Tim Cook: Tech Is Dividing People, But Also Could We Slash Apple’s Taxes Already?

Tim Cook: Tech Is Dividing People, But Also Could We Slash Apple’s Taxes Already?

Apple CEO Tim Cook, whose company mostly sells consumer products, has largely avoided being sucked into the rapidly-expanding scandal over the alleged Russian effort to promote internal division in the US before the 2016 US elections – unlike other tech giants such as Google, Twitter and Facebook, all of which now admit some degree of involvement. With his hands washed of this particular matter, Cook is taking some shots at them.

Photo: AP

In an interview with NBC’s Lester Holt earlier this week, Cook argued that the problem isn’t limited to Russian efforts, but social media and other platforms’ hands-off approach to combating misinformation and propaganda.

“I don’t believe the big issue are ads from foreign governments,” Cook told Holt. “I believe that’s like .1 per cent of the issue.”

“The bigger issue is that some of these tools are used to divide people, to manipulate people, to get fake news to people in broad numbers so as to influence their thinking,” Cook continued. “This to me is the No. 1 through 10 issue.”

Cook added that social media companies have “learned along the way a lot” since 2016, but he warned them that amid congressional hearings into the matter, lofty rhetoric about disruption and the supposedly progressive nature of technology just won’t cut it.

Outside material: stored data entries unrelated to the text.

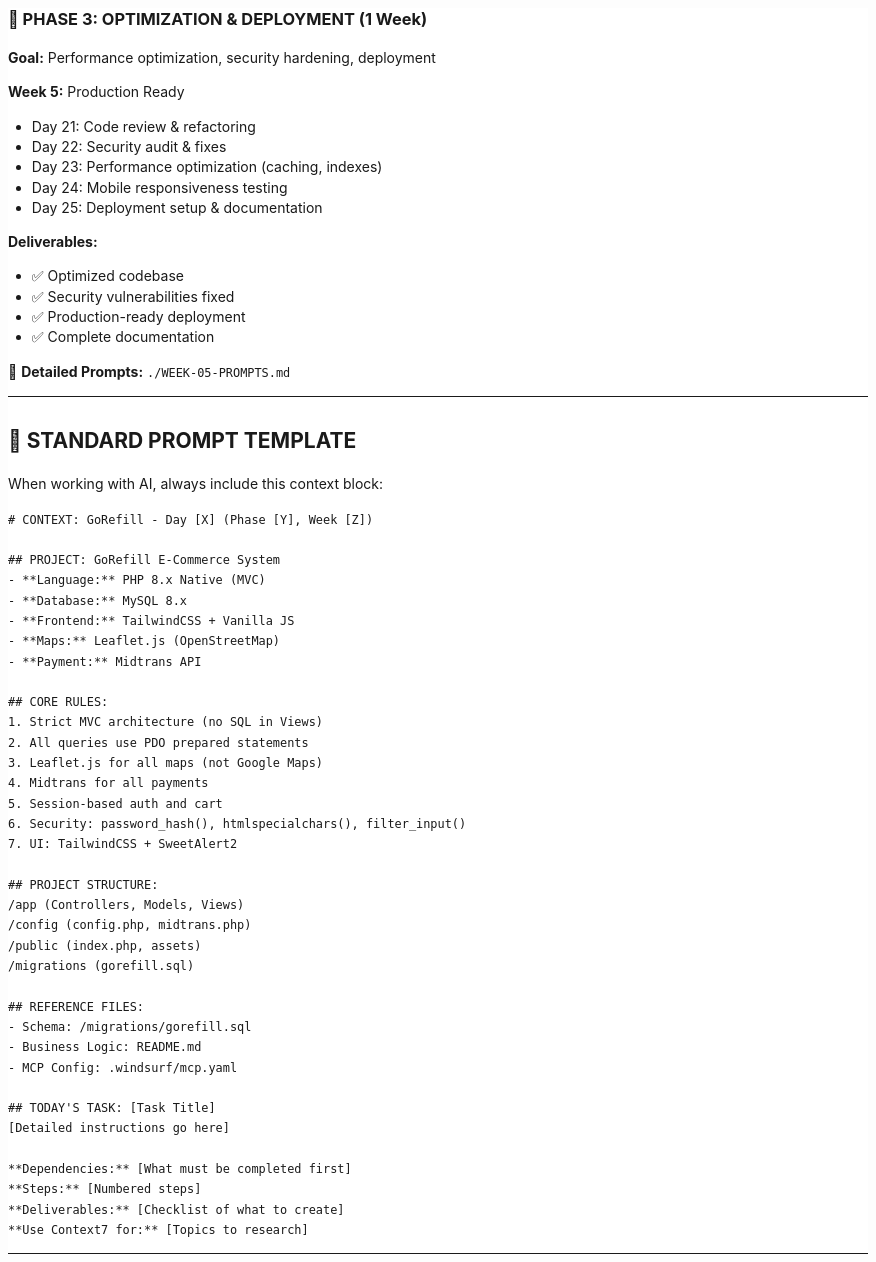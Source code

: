 ### 🚀 PHASE 3: OPTIMIZATION & DEPLOYMENT (1 Week)
**Goal:** Performance optimization, security hardening, deployment

**Week 5:** Production Ready
- Day 21: Code review & refactoring
- Day 22: Security audit & fixes
- Day 23: Performance optimization (caching, indexes)
- Day 24: Mobile responsiveness testing
- Day 25: Deployment setup & documentation

**Deliverables:**
- ✅ Optimized codebase
- ✅ Security vulnerabilities fixed
- ✅ Production-ready deployment
- ✅ Complete documentation

📄 **Detailed Prompts:** `./WEEK-05-PROMPTS.md`

---

## 🎯 STANDARD PROMPT TEMPLATE

When working with AI, always include this context block:

```
# CONTEXT: GoRefill - Day [X] (Phase [Y], Week [Z])

## PROJECT: GoRefill E-Commerce System
- **Language:** PHP 8.x Native (MVC)
- **Database:** MySQL 8.x
- **Frontend:** TailwindCSS + Vanilla JS
- **Maps:** Leaflet.js (OpenStreetMap)
- **Payment:** Midtrans API

## CORE RULES:
1. Strict MVC architecture (no SQL in Views)
2. All queries use PDO prepared statements
3. Leaflet.js for all maps (not Google Maps)
4. Midtrans for all payments
5. Session-based auth and cart
6. Security: password_hash(), htmlspecialchars(), filter_input()
7. UI: TailwindCSS + SweetAlert2

## PROJECT STRUCTURE:
/app (Controllers, Models, Views)
/config (config.php, midtrans.php)
/public (index.php, assets)
/migrations (gorefill.sql)

## REFERENCE FILES:
- Schema: /migrations/gorefill.sql
- Business Logic: README.md
- MCP Config: .windsurf/mcp.yaml

## TODAY'S TASK: [Task Title]
[Detailed instructions go here]

**Dependencies:** [What must be completed first]
**Steps:** [Numbered steps]
**Deliverables:** [Checklist of what to create]
**Use Context7 for:** [Topics to research]
```

---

“We’ll probably learn more in those hearings as to the particulars,” Cook said. “But I do think that technology itself doesn’t want to be good. It doesn’t want to be anything. It’s up to the creator of the technology and the user of the technology to make it good.”

Cook, whose company has not always had a great track record on being “good”, then immediately undercut his point about tech companies’ lack of social responsibility by urging Congress to slash corporate tax rates – in a manner hard to interpret as anything other than encouraging further deference to massive international corporations.

“The biggest issue for corporations in this country is if you earn money outside the United States, which most companies increasingly will,” Cook said. “It’s taxed in those countries, by the way, the only way you can bring it into the US and invest, is if you pay 40 per cent, for us.”

“This is kind of a crazy thing to do,” he added. “So what do people do? They don’t bring it to the United States. It’s not good for investment in the US. And so this needs to be fixed. In my view, it should have been fixed years ago. But let’s get it done now.”

As Business Insider noted, Apple has a $US261.5 billion ($339 billion) stash of cash and marketable securities socked away, approximately 94 per cent of it overseas – and Cook is essentially suggesting that little of it will come back unless he gets a sweetheart tax deal. Congressional Republicans are currently mulling one of the biggest tax slashes in history. President Donald Trump reportedly wants to call it the “Cut Cut Cut Act”, while researchers from Trump’s alma mater Wharton say it will explode the deficit. It sure seems like Cook is putting his finger on the scale in favour of a fairly radical redefinition of who is supposed to pay for what.

It’s a pretty strange vision of social responsibility in tech that laments how the industry promotes political division while sitting on a hoard of cash during a time of skyrocketing income inequality, but hey, welcome to 2017.